A 3ª Turma Recursal do TJDFT confirmou sentença do Juizado Cível do Guará que condenou a Editora Grupo Nova a indenizar autor de material educativo comercializado sem o seu conhecimento. A decisão foi unânime.
O autor conta que no ano de 1997, juntamente com quatro colegas do curso secundarista, teria realizado trabalho de pesquisa sobre a história do estado da Paraíba, o qual desde 1998 encontra-se publicado na rede mundial de computadores. Destaca que, no ano de 2013, quando da abertura do concurso público para o preenchimento do quadro de funcionários da Assembléia Legislativa do Estado da Paraíba, a ré passou a vender nas bancas de revista daquela unidade da federação apostilas preparatórias, contendo o referido material de estudo elaborado pelo autor e seus colegas, sem o seu conhecimento.

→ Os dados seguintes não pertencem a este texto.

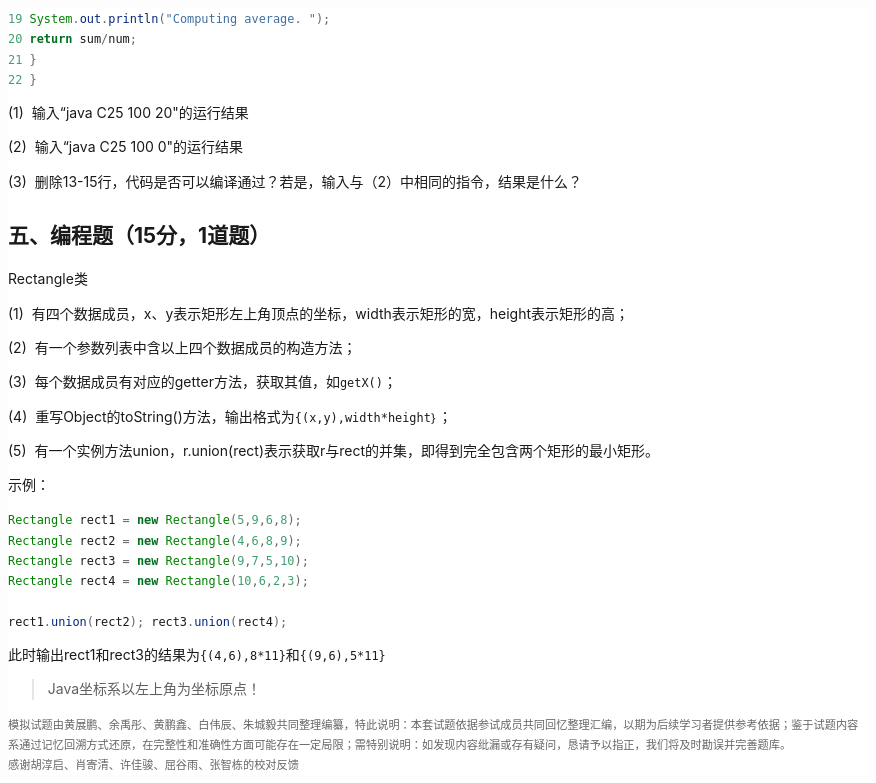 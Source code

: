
 ```java
19 System.out.println("Computing average. ");
20 return sum/num;
21 }
22 }
```

(1)  输入“java C25 100 20"的运行结果

(2)  输入“java C25 100 0"的运行结果

(3)  删除13-15行，代码是否可以编译通过？若是，输入与（2）中相同的指令，结果是什么？

## 五、编程题（15分，1道题）

Rectangle类

(1)  有四个数据成员，x、y表示矩形左上角顶点的坐标，width表示矩形的宽，height表示矩形的高；

(2)  有一个参数列表中含以上四个数据成员的构造方法；

(3)  每个数据成员有对应的getter方法，获取其值，如`getX()`；

(4)  重写Object的toString()方法，输出格式为`{(x,y),width*height｝`；

(5)  有一个实例方法union，r.union(rect)表示获取r与rect的并集，即得到完全包含两个矩形的最小矩形。

示例：
```java
Rectangle rect1 = new Rectangle(5,9,6,8);
Rectangle rect2 = new Rectangle(4,6,8,9);
Rectangle rect3 = new Rectangle(9,7,5,10);
Rectangle rect4 = new Rectangle(10,6,2,3);

rect1.union(rect2); rect3.union(rect4);
```
此时输出rect1和rect3的结果为`{(4,6),8*11}`和`{(9,6),5*11}`

> Java坐标系以左上角为坐标原点！
>

<span style="font-size:0.8em; color:#666666;">模拟试题由黄展鹏、余禹彤、黄鹏鑫、白伟辰、朱城毅共同整理编纂，特此说明：本套试题依据参试成员共同回忆整理汇编，以期为后续学习者提供参考依据；鉴于试题内容系通过记忆回溯方式还原，在完整性和准确性方面可能存在一定局限；需特别说明：如发现内容纰漏或存有疑问，恳请予以指正，我们将及时勘误并完善题库。<br>感谢胡淳启、肖寄清、许佳骏、屈谷雨、张智栋的校对反馈</span>
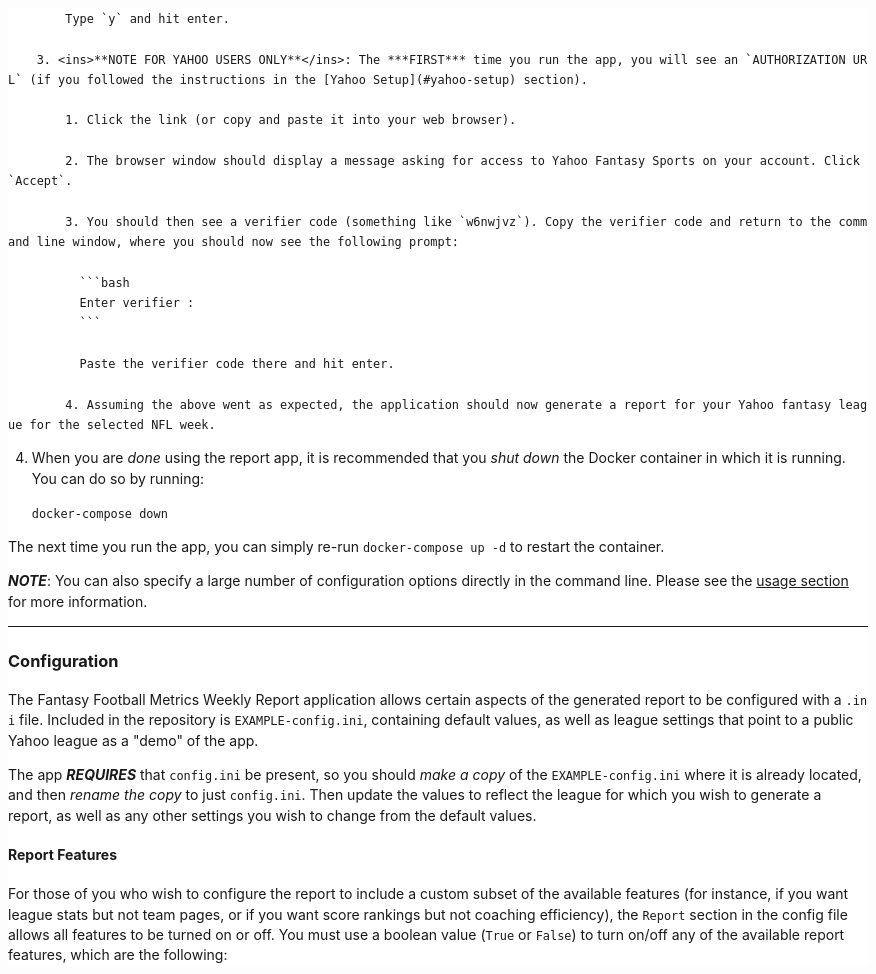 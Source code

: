             Type `y` and hit enter.
        
        3. <ins>**NOTE FOR YAHOO USERS ONLY**</ins>: The ***FIRST*** time you run the app, you will see an `AUTHORIZATION URL` (if you followed the instructions in the [Yahoo Setup](#yahoo-setup) section).
        
            1. Click the link (or copy and paste it into your web browser).
        
            2. The browser window should display a message asking for access to Yahoo Fantasy Sports on your account. Click `Accept`.  
        
            3. You should then see a verifier code (something like `w6nwjvz`). Copy the verifier code and return to the command line window, where you should now see the following prompt:
        
              ```bash
              Enter verifier :
              ```
          
              Paste the verifier code there and hit enter.
          
            4. Assuming the above went as expected, the application should now generate a report for your Yahoo fantasy league for the selected NFL week.
            
4. When you are *done* using the report app, it is recommended that you *shut down* the Docker container in which it is running. You can do so by running:

    ```bash
    docker-compose down
    ```
  
  The next time you run the app, you can simply re-run `docker-compose up -d` to restart the container. 
    
***NOTE***: You can also specify a large number of configuration options directly in the command line. Please see the [usage section](#usage) for more information.

---

<a name="configuration"></a>
### Configuration

The Fantasy Football Metrics Weekly Report application allows certain aspects of the generated report to be configured with a `.ini` file. Included in the repository is `EXAMPLE-config.ini`, containing default values, as well as league settings that point to a public Yahoo league as a "demo" of the app.

The app ***REQUIRES*** that `config.ini` be present, so you should *make a copy* of the `EXAMPLE-config.ini` where it is already located, and then *rename the copy* to just `config.ini`. Then update the values to reflect the league for which you wish to generate a report, as well as any other settings you wish to change from the default values.

<a name="report-features"></a>
#### Report Features

For those of you who wish to configure the report to include a custom subset of the available features (for instance, if you want league stats but not team pages, or if you want score rankings but not coaching efficiency), the `Report` section in the config file allows all features to be turned on or off. You must use a boolean value (`True` or `False`) to turn on/off any of the available report features, which are the following:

A ré defende que o autor somente teria contribuído com 2% da obra, sustentando que o alegado texto seria de domínio público. Alega que a apostila se trata de obra nova e coletiva, sendo que, além do autor, devem ser considerados outros quatro coparticipantes que colaboraram para a elaboração do referido texto.
A julgadora ressalta que, embora o material estivesse disponibilizado na internet, o que pressupõe o interesse na ampla divulgação do seu conteúdo, a ausência, nas apostilas, da referência autoral, viola direito subjetivo do autor em ter os créditos da atividade intelectual por ele desenvolvida. Ela explica, ainda, que, de acordo com o art. 17 da Lei de Direitos Autorais, é assegurada a proteção às participações individuais em obras coletivas. Assim, ao autor assiste o direito de reclamar em juízo a reparação por eventuais danos sofridos, na devida proporção de sua cota de participação na elaboração da referida obra, qual seja: 1/5 (um quinto) do total da produção intelectual da matéria relativa à História da Paraíba.
Verificado que cada exemplar da apostila era vendido pelo preço unitário de R$ 34,90, sendo que a obra era composta por quatro matérias de estudo distintas, tem-se que a participação intelectual do autor se deu na proporção de 1/4 de toda a obra coletiva. Não havendo como se conhecer o número de exemplares comercializados, e tomando-se como base o parágrafo único do art. 103 da Lei n. 9.610/98, a magistrada concluiu que a ré deve pagar ao autor a importância correspondente a três mil exemplares, proporcionais a sua quota de participação intelectual.
Assim, considerando que o material de estudo produzido pelo autor e seus colegas corresponde a 1/4 do total da obra coletiva, bem como pelo fato de o autor ter contribuído na proporção de 1/5 na produção intelectual do referido estudo, a magistrada arbitrou em R$ 5.235,00 a importância a ser paga, a título de danos materiais.
Por fim, verificada a utilização sem a referência ao nome do autor e aos demais coautores, a juíza decidiu que é de ser concedida indenização pelo dano moral decorrente de violação do direito do autor da sua obra intelectual, em observância as regras previstas nos artigos 24, 28 e 29, da Lei nº 9.610/98. Essa indenização restou fixada em R$ 2 mil.